* _AIM OF THE TASK_: Reproduce each line below without any alteration.

(Source texts of formatted documents)
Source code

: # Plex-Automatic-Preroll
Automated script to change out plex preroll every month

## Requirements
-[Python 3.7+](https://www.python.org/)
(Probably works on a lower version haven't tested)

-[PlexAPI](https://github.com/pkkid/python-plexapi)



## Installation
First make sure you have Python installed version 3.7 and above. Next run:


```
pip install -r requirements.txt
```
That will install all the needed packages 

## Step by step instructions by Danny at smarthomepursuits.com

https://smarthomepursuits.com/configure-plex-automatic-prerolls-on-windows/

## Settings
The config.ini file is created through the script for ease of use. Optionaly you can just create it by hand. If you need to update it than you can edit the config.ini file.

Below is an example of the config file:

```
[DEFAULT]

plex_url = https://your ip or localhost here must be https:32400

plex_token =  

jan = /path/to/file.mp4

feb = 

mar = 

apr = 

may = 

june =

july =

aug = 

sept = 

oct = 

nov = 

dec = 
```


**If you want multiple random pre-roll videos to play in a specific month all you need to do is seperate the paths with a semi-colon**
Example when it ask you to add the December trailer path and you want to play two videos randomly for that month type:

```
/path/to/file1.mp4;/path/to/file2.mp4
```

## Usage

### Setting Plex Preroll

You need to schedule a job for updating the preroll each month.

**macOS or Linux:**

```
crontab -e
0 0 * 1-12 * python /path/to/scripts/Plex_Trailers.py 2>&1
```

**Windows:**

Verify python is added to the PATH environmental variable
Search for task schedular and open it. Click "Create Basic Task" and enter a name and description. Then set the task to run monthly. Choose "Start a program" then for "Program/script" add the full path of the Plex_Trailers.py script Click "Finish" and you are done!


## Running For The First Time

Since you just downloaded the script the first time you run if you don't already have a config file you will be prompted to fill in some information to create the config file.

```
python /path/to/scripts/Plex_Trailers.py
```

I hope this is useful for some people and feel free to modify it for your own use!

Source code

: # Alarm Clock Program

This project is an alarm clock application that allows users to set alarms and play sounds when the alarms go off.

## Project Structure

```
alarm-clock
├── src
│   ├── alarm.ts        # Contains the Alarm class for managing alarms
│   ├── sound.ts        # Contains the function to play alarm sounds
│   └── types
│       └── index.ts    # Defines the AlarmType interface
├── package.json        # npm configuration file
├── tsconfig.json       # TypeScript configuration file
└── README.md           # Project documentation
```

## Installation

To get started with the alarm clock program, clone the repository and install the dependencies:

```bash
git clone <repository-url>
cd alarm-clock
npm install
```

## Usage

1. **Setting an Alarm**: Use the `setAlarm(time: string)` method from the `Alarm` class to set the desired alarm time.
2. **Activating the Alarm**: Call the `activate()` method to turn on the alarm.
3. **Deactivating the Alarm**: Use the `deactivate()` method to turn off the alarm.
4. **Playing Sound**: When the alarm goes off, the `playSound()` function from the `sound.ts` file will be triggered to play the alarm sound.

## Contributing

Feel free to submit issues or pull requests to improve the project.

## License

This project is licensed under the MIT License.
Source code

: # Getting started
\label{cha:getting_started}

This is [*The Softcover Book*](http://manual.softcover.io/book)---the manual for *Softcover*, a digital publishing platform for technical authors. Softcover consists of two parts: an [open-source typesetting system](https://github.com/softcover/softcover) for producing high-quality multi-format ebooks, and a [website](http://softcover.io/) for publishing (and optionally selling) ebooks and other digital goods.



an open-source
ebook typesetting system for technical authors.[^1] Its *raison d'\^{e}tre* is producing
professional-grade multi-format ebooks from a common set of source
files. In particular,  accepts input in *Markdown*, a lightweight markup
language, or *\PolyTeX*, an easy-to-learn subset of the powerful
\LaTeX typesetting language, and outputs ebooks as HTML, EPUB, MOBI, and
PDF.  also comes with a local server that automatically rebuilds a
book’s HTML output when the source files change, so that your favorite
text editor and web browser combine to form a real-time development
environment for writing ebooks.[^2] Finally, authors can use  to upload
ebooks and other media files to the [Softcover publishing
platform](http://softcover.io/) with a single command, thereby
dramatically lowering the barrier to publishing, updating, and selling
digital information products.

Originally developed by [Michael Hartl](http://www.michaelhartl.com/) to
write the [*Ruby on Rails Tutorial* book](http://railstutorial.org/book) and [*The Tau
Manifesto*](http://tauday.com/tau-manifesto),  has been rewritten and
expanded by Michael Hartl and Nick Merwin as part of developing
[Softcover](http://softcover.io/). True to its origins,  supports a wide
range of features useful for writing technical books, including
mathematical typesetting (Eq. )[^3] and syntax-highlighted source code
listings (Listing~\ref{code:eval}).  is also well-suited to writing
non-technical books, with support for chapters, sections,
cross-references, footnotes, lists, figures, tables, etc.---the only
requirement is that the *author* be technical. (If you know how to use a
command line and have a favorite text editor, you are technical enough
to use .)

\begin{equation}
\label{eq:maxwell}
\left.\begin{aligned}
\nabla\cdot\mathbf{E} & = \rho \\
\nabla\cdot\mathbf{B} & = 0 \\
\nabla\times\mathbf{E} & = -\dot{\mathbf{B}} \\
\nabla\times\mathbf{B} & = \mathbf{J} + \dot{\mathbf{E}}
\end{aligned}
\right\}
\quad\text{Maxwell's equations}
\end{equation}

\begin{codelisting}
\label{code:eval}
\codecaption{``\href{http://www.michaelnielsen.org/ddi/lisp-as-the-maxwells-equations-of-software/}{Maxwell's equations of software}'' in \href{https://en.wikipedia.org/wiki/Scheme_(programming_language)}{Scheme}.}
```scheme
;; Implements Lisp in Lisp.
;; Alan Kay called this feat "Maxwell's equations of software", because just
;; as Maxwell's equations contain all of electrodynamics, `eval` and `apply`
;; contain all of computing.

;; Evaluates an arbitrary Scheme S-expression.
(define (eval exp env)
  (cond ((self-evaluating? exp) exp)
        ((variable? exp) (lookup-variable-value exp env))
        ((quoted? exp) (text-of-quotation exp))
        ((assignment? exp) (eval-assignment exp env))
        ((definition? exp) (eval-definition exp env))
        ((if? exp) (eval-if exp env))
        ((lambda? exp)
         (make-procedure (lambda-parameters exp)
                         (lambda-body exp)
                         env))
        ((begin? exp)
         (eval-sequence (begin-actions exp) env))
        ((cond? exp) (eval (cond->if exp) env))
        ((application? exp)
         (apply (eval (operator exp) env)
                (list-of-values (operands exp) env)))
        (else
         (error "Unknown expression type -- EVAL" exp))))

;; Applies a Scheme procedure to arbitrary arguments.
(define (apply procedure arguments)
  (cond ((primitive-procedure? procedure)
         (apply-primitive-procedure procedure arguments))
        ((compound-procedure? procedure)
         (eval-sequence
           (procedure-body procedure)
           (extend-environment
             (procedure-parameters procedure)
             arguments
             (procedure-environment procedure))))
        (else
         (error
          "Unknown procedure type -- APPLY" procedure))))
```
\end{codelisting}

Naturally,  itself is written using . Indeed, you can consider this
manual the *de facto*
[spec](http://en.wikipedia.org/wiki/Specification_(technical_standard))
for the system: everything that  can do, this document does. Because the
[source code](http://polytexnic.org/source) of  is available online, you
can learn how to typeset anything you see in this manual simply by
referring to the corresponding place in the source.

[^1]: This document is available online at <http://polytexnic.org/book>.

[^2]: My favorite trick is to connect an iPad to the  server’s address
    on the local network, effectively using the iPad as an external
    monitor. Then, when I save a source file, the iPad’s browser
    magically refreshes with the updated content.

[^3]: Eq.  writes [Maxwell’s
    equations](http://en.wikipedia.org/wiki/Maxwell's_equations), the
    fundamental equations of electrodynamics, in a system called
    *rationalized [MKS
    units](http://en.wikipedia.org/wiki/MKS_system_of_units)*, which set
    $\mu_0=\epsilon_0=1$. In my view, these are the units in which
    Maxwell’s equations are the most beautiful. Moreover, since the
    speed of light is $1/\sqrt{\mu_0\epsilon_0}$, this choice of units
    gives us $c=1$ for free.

* _PROBLEM SOLUTION_:
Source code

: # Plex-Automatic-Preroll
Automated script to change out plex preroll every month

## Requirements
-[Python 3.7+](https://www.python.org/)
(Probably works on a lower version haven't tested)

-[PlexAPI](https://github.com/pkkid/python-plexapi)



## Installation
First make sure you have Python installed version 3.7 and above. Next run:


```
pip install -r requirements.txt
```
That will install all the needed packages 

## Step by step instructions by Danny at smarthomepursuits.com

https://smarthomepursuits.com/configure-plex-automatic-prerolls-on-windows/

## Settings
The config.ini file is created through the script for ease of use. Optionaly you can just create it by hand. If you need to update it than you can edit the config.ini file.

Below is an example of the config file:

```
[DEFAULT]

plex_url = https://your ip or localhost here must be https:32400

plex_token =  

jan = /path/to/file.mp4

feb = 

mar = 

apr = 

may = 

june =

july =

aug = 

sept = 

oct = 

nov = 

dec = 
```


**If you want multiple random pre-roll videos to play in a specific month all you need to do is seperate the paths with a semi-colon**
Example when it ask you to add the December trailer path and you want to play two videos randomly for that month type:

```
/path/to/file1.mp4;/path/to/file2.mp4
```

## Usage

### Setting Plex Preroll

You need to schedule a job for updating the preroll each month.

**macOS or Linux:**

```
crontab -e
0 0 * 1-12 * python /path/to/scripts/Plex_Trailers.py 2>&1
```

**Windows:**

Verify python is added to the PATH environmental variable
Search for task schedular and open it. Click "Create Basic Task" and enter a name and description. Then set the task to run monthly. Choose "Start a program" then for "Program/script" add the full path of the Plex_Trailers.py script Click "Finish" and you are done!


## Running For The First Time

Since you just downloaded the script the first time you run if you don't already have a config file you will be prompted to fill in some information to create the config file.

```
python /path/to/scripts/Plex_Trailers.py
```

I hope this is useful for some people and feel free to modify it for your own use!

Source code

: # Alarm Clock Program

This project is an alarm clock application that allows users to set alarms and play sounds when the alarms go off.

## Project Structure

```
alarm-clock
├── src
│   ├── alarm.ts        # Contains the Alarm class for managing alarms
│   ├── sound.ts        # Contains the function to play alarm sounds
│   └── types
│       └── index.ts    # Defines the AlarmType interface
├── package.json        # npm configuration file
├── tsconfig.json       # TypeScript configuration file
└── README.md           # Project documentation
```

## Installation

To get started with the alarm clock program, clone the repository and install the dependencies:

```bash
git clone <repository-url>
cd alarm-clock
npm install
```

## Usage

1. **Setting an Alarm**: Use the `setAlarm(time: string)` method from the `Alarm` class to set the desired alarm time.
2. **Activating the Alarm**: Call the `activate()` method to turn on the alarm.
3. **Deactivating the Alarm**: Use the `deactivate()` method to turn off the alarm.
4. **Playing Sound**: When the alarm goes off, the `playSound()` function from the `sound.ts` file will be triggered to play the alarm sound.

## Contributing

Feel free to submit issues or pull requests to improve the project.

## License

This project is licensed under the MIT License.
Source code

: # Getting started
\label{cha:getting_started}

This is [*The Softcover Book*](http://manual.softcover.io/book)---the manual for *Softcover*, a digital publishing platform for technical authors. Softcover consists of two parts: an [open-source typesetting system](https://github.com/softcover/softcover) for producing high-quality multi-format ebooks, and a [website](http://softcover.io/) for publishing (and optionally selling) ebooks and other digital goods.



an open-source
ebook typesetting system for technical authors.[^1] Its *raison d'\^{e}tre* is producing
professional-grade multi-format ebooks from a common set of source
files. In particular,  accepts input in *Markdown*, a lightweight markup
language, or *\PolyTeX*, an easy-to-learn subset of the powerful
\LaTeX typesetting language, and outputs ebooks as HTML, EPUB, MOBI, and
PDF.  also comes with a local server that automatically rebuilds a
book’s HTML output when the source files change, so that your favorite
text editor and web browser combine to form a real-time development
environment for writing ebooks.[^2] Finally, authors can use  to upload
ebooks and other media files to the [Softcover publishing
platform](http://softcover.io/) with a single command, thereby
dramatically lowering the barrier to publishing, updating, and selling
digital information products.

Originally developed by [Michael Hartl](http://www.michaelhartl.com/) to
write the [*Ruby on Rails Tutorial* book](http://railstutorial.org/book) and [*The Tau
Manifesto*](http://tauday.com/tau-manifesto),  has been rewritten and
expanded by Michael Hartl and Nick Merwin as part of developing
[Softcover](http://softcover.io/). True to its origins,  supports a wide
range of features useful for writing technical books, including
mathematical typesetting (Eq. )[^3] and syntax-highlighted source code
listings (Listing~\ref{code:eval}).  is also well-suited to writing
non-technical books, with support for chapters, sections,
cross-references, footnotes, lists, figures, tables, etc.---the only
requirement is that the *author* be technical. (If you know how to use a
command line and have a favorite text editor, you are technical enough
to use .)

\begin{equation}
\label{eq:maxwell}
\left.\begin{aligned}
\nabla\cdot\mathbf{E} & = \rho \\
\nabla\cdot\mathbf{B} & = 0 \\
\nabla\times\mathbf{E} & = -\dot{\mathbf{B}} \\
\nabla\times\mathbf{B} & = \mathbf{J} + \dot{\mathbf{E}}
\end{aligned}
\right\}
\quad\text{Maxwell's equations}
\end{equation}

\begin{codelisting}
\label{code:eval}
\codecaption{``\href{http://www.michaelnielsen.org/ddi/lisp-as-the-maxwells-equations-of-software/}{Maxwell's equations of software}'' in \href{https://en.wikipedia.org/wiki/Scheme_(programming_language)}{Scheme}.}
```scheme
;; Implements Lisp in Lisp.
;; Alan Kay called this feat "Maxwell's equations of software", because just
;; as Maxwell's equations contain all of electrodynamics, `eval` and `apply`
;; contain all of computing.

;; Evaluates an arbitrary Scheme S-expression.
(define (eval exp env)
  (cond ((self-evaluating? exp) exp)
        ((variable? exp) (lookup-variable-value exp env))
        ((quoted? exp) (text-of-quotation exp))
        ((assignment? exp) (eval-assignment exp env))
        ((definition? exp) (eval-definition exp env))
        ((if? exp) (eval-if exp env))
        ((lambda? exp)
         (make-procedure (lambda-parameters exp)
                         (lambda-body exp)
                         env))
        ((begin? exp)
         (eval-sequence (begin-actions exp) env))
        ((cond? exp) (eval (cond->if exp) env))
        ((application? exp)
         (apply (eval (operator exp) env)
                (list-of-values (operands exp) env)))
        (else
         (error "Unknown expression type -- EVAL" exp))))

;; Applies a Scheme procedure to arbitrary arguments.
(define (apply procedure arguments)
  (cond ((primitive-procedure? procedure)
         (apply-primitive-procedure procedure arguments))
        ((compound-procedure? procedure)
         (eval-sequence
           (procedure-body procedure)
           (extend-environment
             (procedure-parameters procedure)
             arguments
             (procedure-environment procedure))))
        (else
         (error
          "Unknown procedure type -- APPLY" procedure))))
```
\end{codelisting}

Naturally,  itself is written using . Indeed, you can consider this
manual the *de facto*
[spec](http://en.wikipedia.org/wiki/Specification_(technical_standard))
for the system: everything that  can do, this document does. Because the
[source code](http://polytexnic.org/source) of  is available online, you
can learn how to typeset anything you see in this manual simply by
referring to the corresponding place in the source.

[^1]: This document is available online at <http://polytexnic.org/book>.

[^2]: My favorite trick is to connect an iPad to the  server’s address
    on the local network, effectively using the iPad as an external
    monitor. Then, when I save a source file, the iPad’s browser
    magically refreshes with the updated content.

[^3]: Eq.  writes [Maxwell’s
    equations](http://en.wikipedia.org/wiki/Maxwell's_equations), the
    fundamental equations of electrodynamics, in a system called
    *rationalized [MKS
    units](http://en.wikipedia.org/wiki/MKS_system_of_units)*, which set
    $\mu_0=\epsilon_0=1$. In my view, these are the units in which
    Maxwell’s equations are the most beautiful. Moreover, since the
    speed of light is $1/\sqrt{\mu_0\epsilon_0}$, this choice of units
    gives us $c=1$ for free.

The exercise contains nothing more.